Alva leva les yeux au ciel :

– Il a vingt-quatre ans. Il est trop vieux pour toi.

– Et puis c’est pas comme si j’allais laisser un expert en magie noire s’approcher de ma sœur, non plus ! marmonna Valerian.

Kim fit comme si elle n’avait pas entendu, et Alva poursuivit :

– Le « stade final », si je puis dire, consiste à arracher l’âme et l’esprit du familier et à la placer dans un objet. Le corps de l’animal meurt aussitôt, mais sa… Substance, si on peut dire, reste en vie. Dans l’objet.

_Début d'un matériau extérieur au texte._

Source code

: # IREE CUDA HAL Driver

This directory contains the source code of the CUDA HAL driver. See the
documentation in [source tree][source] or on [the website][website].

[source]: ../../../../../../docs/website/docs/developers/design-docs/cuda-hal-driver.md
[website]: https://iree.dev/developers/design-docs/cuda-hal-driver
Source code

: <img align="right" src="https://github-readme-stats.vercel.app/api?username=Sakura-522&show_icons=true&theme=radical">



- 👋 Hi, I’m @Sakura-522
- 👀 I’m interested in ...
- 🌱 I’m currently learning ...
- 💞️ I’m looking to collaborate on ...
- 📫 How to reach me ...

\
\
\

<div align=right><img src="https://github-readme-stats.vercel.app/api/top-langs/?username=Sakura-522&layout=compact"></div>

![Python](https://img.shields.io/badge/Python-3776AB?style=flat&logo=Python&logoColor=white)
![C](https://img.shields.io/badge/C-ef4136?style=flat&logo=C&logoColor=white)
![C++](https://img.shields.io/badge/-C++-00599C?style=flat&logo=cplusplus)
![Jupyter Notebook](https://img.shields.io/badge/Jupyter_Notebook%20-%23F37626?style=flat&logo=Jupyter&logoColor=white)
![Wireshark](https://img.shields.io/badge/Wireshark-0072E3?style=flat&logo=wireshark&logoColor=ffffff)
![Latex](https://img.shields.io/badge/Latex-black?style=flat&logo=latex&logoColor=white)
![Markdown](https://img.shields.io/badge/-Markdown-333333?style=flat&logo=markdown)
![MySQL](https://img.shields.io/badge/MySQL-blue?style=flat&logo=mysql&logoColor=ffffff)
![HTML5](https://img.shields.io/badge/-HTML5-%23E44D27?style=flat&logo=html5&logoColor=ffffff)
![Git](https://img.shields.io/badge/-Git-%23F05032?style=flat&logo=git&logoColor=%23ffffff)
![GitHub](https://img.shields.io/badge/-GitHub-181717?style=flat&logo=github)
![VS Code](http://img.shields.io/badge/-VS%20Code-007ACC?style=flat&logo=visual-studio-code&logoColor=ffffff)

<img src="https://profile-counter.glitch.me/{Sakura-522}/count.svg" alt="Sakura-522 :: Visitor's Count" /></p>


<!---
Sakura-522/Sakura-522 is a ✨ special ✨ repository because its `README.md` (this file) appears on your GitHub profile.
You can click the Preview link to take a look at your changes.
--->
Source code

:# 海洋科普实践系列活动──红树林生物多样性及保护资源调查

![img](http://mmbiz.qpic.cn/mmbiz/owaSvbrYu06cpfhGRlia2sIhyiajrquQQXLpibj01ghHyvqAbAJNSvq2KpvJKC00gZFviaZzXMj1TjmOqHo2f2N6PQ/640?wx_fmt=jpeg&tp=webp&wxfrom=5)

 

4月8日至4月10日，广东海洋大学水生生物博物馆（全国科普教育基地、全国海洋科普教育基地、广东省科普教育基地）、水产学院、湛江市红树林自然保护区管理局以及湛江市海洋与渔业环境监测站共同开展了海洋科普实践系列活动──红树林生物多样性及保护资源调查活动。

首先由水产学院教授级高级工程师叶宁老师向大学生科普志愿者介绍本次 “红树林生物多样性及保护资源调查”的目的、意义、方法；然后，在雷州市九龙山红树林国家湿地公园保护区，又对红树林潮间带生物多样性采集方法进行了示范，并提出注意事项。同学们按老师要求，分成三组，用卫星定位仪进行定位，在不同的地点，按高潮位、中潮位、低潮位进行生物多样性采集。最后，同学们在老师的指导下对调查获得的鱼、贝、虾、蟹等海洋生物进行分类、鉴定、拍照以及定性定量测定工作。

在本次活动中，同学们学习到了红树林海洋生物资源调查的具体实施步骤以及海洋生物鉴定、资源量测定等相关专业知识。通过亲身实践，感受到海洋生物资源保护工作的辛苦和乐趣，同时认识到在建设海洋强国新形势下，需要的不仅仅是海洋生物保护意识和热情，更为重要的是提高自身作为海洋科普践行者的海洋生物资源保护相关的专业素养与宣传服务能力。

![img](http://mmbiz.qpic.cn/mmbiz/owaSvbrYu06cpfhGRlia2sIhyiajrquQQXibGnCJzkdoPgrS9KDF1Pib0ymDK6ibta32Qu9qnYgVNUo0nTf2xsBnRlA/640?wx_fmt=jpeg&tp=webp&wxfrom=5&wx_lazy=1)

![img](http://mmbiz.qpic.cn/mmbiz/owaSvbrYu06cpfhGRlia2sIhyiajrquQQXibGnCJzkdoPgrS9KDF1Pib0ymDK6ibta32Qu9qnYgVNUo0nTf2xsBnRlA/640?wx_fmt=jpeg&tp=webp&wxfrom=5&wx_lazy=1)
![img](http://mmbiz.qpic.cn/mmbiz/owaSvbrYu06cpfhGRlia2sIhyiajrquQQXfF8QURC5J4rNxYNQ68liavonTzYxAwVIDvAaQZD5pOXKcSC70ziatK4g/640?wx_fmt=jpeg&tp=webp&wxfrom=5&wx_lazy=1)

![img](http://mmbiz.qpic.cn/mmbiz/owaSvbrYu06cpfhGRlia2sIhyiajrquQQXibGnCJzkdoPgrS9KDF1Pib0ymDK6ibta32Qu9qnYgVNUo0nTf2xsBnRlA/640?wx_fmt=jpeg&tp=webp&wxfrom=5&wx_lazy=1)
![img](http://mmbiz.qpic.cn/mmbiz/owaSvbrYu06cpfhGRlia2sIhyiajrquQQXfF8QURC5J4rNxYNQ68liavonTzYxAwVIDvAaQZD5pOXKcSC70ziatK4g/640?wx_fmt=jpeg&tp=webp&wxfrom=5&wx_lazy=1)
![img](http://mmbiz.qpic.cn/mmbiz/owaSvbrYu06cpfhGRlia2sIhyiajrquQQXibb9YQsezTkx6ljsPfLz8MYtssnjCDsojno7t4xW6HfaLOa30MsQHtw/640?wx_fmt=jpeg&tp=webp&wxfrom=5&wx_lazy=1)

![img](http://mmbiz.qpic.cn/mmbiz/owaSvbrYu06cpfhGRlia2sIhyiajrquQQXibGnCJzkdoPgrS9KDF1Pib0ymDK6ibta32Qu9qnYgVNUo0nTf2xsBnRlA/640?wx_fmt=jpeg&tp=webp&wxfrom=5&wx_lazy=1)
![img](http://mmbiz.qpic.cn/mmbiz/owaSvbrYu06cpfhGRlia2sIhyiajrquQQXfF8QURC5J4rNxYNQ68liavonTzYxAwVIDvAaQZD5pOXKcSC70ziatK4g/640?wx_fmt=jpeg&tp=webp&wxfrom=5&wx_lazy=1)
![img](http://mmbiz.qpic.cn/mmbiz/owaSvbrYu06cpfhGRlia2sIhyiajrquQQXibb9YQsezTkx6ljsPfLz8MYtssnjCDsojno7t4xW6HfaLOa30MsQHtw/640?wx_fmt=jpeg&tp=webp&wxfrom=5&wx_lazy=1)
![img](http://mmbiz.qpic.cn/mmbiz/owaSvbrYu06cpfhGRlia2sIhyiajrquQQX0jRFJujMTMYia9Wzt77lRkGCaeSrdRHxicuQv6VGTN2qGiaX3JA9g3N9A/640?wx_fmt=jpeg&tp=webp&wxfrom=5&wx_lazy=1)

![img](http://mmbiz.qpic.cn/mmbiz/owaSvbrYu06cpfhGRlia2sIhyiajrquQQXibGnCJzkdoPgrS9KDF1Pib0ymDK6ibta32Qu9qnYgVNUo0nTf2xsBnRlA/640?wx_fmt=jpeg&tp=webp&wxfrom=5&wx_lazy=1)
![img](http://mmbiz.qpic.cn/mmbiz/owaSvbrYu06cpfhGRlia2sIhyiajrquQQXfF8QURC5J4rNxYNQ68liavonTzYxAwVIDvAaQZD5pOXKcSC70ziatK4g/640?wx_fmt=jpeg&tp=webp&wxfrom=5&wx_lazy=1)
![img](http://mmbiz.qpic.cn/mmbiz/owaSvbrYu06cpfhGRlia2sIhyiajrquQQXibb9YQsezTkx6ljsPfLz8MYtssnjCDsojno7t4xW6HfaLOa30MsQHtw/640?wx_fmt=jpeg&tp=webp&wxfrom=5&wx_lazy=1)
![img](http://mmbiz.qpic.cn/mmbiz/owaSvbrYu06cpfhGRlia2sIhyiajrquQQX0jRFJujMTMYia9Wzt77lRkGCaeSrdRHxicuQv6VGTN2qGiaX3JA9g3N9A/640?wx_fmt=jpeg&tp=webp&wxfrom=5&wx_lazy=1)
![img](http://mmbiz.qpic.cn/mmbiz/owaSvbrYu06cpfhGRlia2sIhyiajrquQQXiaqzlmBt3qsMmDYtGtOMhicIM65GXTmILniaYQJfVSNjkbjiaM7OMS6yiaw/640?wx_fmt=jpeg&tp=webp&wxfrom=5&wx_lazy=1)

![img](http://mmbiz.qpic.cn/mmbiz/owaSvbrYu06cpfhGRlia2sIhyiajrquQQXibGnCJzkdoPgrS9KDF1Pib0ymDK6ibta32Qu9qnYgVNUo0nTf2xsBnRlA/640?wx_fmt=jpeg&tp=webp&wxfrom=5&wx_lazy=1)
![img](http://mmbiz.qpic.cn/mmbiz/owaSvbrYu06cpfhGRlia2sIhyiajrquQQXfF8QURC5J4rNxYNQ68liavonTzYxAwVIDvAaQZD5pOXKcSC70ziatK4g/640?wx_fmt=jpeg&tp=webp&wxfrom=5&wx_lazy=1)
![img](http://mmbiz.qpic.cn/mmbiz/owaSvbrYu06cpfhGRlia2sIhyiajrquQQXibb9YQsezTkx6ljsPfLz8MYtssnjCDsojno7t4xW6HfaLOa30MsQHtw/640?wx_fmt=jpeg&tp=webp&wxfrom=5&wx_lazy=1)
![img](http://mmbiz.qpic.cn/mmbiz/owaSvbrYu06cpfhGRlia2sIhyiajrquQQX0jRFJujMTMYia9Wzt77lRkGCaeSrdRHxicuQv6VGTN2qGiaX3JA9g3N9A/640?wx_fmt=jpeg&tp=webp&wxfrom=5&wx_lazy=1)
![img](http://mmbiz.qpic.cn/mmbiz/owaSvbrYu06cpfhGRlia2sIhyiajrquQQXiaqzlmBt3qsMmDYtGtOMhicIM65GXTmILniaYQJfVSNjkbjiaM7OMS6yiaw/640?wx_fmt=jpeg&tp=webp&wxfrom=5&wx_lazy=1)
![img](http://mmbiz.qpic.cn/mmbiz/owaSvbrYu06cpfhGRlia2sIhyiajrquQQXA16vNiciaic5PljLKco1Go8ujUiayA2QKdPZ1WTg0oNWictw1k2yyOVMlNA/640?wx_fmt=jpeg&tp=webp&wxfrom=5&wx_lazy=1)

– Beurk, commenta Zabini d’un ton blasé.

– Et à quoi ça sert ? fit tranquillement Luna qui tressait distraitement une mèche d’Anaïs.

– L’âme est une grande source d’énergie. Ça peut permettre à l’objet de se transformer sans que le sorcier ait à utiliser sa baguette. Ça rend cet objet… Vivant, faute d’un meilleur terme. Et comme l’esprit du familier est imprégné de la notion d’obéissance, l’objet-familier devient une arme au service exclusif du sorcier.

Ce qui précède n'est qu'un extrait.